**Exercise description**
Copy each record exactly, word for word.

**Source data**
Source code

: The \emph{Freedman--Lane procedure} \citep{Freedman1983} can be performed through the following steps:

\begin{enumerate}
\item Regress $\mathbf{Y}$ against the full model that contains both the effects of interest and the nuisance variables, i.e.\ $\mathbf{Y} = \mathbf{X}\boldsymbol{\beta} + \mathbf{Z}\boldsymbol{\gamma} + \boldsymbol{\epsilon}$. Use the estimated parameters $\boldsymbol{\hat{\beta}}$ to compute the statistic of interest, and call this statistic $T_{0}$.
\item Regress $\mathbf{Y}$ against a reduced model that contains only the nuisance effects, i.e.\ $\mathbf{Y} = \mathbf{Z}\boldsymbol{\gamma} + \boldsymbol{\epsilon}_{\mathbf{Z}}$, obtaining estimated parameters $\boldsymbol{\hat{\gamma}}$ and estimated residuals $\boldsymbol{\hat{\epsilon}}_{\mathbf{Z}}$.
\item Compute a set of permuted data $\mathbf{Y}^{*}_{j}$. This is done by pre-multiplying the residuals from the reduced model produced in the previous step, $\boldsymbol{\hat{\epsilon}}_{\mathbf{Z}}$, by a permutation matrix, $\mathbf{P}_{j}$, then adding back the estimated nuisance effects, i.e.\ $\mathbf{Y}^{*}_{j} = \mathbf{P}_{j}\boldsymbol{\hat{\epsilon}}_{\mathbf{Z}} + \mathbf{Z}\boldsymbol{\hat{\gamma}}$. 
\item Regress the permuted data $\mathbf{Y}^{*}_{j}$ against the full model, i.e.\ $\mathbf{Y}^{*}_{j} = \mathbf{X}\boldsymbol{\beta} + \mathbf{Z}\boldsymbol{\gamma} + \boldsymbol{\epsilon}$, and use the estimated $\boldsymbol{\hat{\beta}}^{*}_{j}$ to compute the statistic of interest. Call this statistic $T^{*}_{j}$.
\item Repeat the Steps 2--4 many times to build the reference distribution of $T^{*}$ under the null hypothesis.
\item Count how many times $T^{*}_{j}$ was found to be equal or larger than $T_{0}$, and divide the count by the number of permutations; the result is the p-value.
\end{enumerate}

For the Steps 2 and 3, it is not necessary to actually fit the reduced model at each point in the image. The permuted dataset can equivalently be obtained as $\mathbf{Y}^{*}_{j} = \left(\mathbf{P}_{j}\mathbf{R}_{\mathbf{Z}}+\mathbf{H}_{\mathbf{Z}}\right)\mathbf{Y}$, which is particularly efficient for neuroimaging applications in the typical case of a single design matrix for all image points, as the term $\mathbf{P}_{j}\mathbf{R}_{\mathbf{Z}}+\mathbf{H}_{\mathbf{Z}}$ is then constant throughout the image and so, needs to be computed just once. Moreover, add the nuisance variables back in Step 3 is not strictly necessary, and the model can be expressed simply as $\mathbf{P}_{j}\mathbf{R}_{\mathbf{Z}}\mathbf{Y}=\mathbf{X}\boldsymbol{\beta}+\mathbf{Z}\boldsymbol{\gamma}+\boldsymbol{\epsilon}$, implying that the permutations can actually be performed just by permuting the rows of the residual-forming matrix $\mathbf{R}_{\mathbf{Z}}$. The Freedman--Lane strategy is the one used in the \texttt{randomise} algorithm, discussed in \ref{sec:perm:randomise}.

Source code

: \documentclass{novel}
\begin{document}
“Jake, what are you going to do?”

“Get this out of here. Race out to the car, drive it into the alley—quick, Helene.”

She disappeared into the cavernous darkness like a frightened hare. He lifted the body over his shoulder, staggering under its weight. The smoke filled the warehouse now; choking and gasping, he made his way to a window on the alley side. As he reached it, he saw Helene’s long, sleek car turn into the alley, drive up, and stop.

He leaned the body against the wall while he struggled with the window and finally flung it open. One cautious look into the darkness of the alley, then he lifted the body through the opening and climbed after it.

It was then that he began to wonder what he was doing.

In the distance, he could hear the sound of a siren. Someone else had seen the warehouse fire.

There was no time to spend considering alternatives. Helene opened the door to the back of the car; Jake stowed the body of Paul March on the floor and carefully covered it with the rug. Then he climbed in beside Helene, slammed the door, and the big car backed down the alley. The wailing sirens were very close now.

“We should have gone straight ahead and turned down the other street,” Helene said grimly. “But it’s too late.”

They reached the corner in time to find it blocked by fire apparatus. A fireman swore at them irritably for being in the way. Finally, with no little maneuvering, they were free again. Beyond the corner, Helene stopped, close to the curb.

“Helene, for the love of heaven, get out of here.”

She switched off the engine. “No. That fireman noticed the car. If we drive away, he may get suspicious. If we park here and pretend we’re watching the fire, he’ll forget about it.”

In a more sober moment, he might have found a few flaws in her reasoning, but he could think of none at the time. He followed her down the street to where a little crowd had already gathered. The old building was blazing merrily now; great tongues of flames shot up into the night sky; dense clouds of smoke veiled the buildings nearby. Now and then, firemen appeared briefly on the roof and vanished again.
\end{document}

**The completed task**
Source code

: The \emph{Freedman--Lane procedure} \citep{Freedman1983} can be performed through the following steps:

\begin{enumerate}
\item Regress $\mathbf{Y}$ against the full model that contains both the effects of interest and the nuisance variables, i.e.\ $\mathbf{Y} = \mathbf{X}\boldsymbol{\beta} + \mathbf{Z}\boldsymbol{\gamma} + \boldsymbol{\epsilon}$. Use the estimated parameters $\boldsymbol{\hat{\beta}}$ to compute the statistic of interest, and call this statistic $T_{0}$.
\item Regress $\mathbf{Y}$ against a reduced model that contains only the nuisance effects, i.e.\ $\mathbf{Y} = \mathbf{Z}\boldsymbol{\gamma} + \boldsymbol{\epsilon}_{\mathbf{Z}}$, obtaining estimated parameters $\boldsymbol{\hat{\gamma}}$ and estimated residuals $\boldsymbol{\hat{\epsilon}}_{\mathbf{Z}}$.
\item Compute a set of permuted data $\mathbf{Y}^{*}_{j}$. This is done by pre-multiplying the residuals from the reduced model produced in the previous step, $\boldsymbol{\hat{\epsilon}}_{\mathbf{Z}}$, by a permutation matrix, $\mathbf{P}_{j}$, then adding back the estimated nuisance effects, i.e.\ $\mathbf{Y}^{*}_{j} = \mathbf{P}_{j}\boldsymbol{\hat{\epsilon}}_{\mathbf{Z}} + \mathbf{Z}\boldsymbol{\hat{\gamma}}$. 
\item Regress the permuted data $\mathbf{Y}^{*}_{j}$ against the full model, i.e.\ $\mathbf{Y}^{*}_{j} = \mathbf{X}\boldsymbol{\beta} + \mathbf{Z}\boldsymbol{\gamma} + \boldsymbol{\epsilon}$, and use the estimated $\boldsymbol{\hat{\beta}}^{*}_{j}$ to compute the statistic of interest. Call this statistic $T^{*}_{j}$.
\item Repeat the Steps 2--4 many times to build the reference distribution of $T^{*}$ under the null hypothesis.
\item Count how many times $T^{*}_{j}$ was found to be equal or larger than $T_{0}$, and divide the count by the number of permutations; the result is the p-value.
\end{enumerate}

For the Steps 2 and 3, it is not necessary to actually fit the reduced model at each point in the image. The permuted dataset can equivalently be obtained as $\mathbf{Y}^{*}_{j} = \left(\mathbf{P}_{j}\mathbf{R}_{\mathbf{Z}}+\mathbf{H}_{\mathbf{Z}}\right)\mathbf{Y}$, which is particularly efficient for neuroimaging applications in the typical case of a single design matrix for all image points, as the term $\mathbf{P}_{j}\mathbf{R}_{\mathbf{Z}}+\mathbf{H}_{\mathbf{Z}}$ is then constant throughout the image and so, needs to be computed just once. Moreover, add the nuisance variables back in Step 3 is not strictly necessary, and the model can be expressed simply as $\mathbf{P}_{j}\mathbf{R}_{\mathbf{Z}}\mathbf{Y}=\mathbf{X}\boldsymbol{\beta}+\mathbf{Z}\boldsymbol{\gamma}+\boldsymbol{\epsilon}$, implying that the permutations can actually be performed just by permuting the rows of the residual-forming matrix $\mathbf{R}_{\mathbf{Z}}$. The Freedman--Lane strategy is the one used in the \texttt{randomise} algorithm, discussed in \ref{sec:perm:randomise}.

Source code

: \documentclass{novel}
\begin{document}
“Jake, what are you going to do?”

“Get this out of here. Race out to the car, drive it into the alley—quick, Helene.”

She disappeared into the cavernous darkness like a frightened hare. He lifted the body over his shoulder, staggering under its weight. The smoke filled the warehouse now; choking and gasping, he made his way to a window on the alley side. As he reached it, he saw Helene’s long, sleek car turn into the alley, drive up, and stop.

He leaned the body against the wall while he struggled with the window and finally flung it open. One cautious look into the darkness of the alley, then he lifted the body through the opening and climbed after it.

It was then that he began to wonder what he was doing.

In the distance, he could hear the sound of a siren. Someone else had seen the warehouse fire.

There was no time to spend considering alternatives. Helene opened the door to the back of the car; Jake stowed the body of Paul March on the floor and carefully covered it with the rug. Then he climbed in beside Helene, slammed the door, and the big car backed down the alley. The wailing sirens were very close now.

“We should have gone straight ahead and turned down the other street,” Helene said grimly. “But it’s too late.”

They reached the corner in time to find it blocked by fire apparatus. A fireman swore at them irritably for being in the way. Finally, with no little maneuvering, they were free again. Beyond the corner, Helene stopped, close to the curb.

“Helene, for the love of heaven, get out of here.”

She switched off the engine. “No. That fireman noticed the car. If we drive away, he may get suspicious. If we park here and pretend we’re watching the fire, he’ll forget about it.”

In a more sober moment, he might have found a few flaws in her reasoning, but he could think of none at the time. He followed her down the street to where a little crowd had already gathered. The old building was blazing merrily now; great tongues of flames shot up into the night sky; dense clouds of smoke veiled the buildings nearby. Now and then, firemen appeared briefly on the roof and vanished again.
\end{document}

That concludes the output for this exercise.